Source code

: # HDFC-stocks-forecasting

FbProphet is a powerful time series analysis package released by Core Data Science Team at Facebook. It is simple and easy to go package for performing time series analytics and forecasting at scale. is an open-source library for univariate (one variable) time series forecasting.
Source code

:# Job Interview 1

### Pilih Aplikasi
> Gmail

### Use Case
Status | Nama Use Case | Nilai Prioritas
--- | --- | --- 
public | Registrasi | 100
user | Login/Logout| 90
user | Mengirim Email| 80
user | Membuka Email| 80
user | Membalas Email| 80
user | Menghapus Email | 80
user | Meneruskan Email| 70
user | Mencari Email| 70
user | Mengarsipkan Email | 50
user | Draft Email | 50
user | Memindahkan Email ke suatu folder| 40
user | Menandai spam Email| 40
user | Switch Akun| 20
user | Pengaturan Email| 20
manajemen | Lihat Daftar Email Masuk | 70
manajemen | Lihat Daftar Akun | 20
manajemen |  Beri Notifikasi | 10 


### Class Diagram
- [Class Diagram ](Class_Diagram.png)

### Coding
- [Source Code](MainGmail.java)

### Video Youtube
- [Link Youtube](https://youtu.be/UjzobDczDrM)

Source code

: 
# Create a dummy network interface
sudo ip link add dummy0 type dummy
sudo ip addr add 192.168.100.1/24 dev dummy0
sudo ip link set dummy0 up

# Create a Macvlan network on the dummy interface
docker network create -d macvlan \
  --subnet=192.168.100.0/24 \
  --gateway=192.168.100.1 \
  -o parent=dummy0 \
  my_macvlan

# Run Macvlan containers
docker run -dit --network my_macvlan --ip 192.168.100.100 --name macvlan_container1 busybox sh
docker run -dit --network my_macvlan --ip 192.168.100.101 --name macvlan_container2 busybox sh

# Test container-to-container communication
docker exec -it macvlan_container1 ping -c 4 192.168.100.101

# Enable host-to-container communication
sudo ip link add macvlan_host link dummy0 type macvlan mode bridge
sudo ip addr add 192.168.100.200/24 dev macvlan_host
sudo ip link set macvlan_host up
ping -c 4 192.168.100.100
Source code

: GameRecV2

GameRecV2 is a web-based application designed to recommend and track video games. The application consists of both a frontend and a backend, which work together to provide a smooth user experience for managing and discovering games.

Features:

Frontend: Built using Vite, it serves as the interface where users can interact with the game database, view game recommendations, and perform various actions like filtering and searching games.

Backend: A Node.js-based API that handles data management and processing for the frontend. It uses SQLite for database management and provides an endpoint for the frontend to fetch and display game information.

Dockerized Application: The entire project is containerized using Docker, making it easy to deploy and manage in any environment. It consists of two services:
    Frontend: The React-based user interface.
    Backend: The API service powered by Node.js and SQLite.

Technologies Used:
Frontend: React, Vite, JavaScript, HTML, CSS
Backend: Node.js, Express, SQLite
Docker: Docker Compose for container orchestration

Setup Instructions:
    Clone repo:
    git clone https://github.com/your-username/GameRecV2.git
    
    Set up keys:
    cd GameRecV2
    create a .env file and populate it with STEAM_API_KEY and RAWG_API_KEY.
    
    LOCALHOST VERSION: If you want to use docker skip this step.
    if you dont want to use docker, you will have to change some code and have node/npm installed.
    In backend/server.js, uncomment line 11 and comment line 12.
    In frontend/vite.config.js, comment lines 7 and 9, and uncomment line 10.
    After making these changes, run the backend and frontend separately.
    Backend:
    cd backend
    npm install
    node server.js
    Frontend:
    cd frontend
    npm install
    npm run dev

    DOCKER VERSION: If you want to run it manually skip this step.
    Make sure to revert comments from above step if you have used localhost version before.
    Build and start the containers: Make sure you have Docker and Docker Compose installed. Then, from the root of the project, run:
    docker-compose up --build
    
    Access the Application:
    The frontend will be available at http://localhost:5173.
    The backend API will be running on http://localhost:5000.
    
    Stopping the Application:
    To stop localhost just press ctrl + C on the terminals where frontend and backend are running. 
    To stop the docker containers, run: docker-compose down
____
(Your instructions): Your task is to copy each line of the listing that holds the word "sure".

(Written solution):
    Make sure to revert comments from above step if you have used localhost version before.
    Build and start the containers: Make sure you have Docker and Docker Compose installed. Then, from the root of the project, run:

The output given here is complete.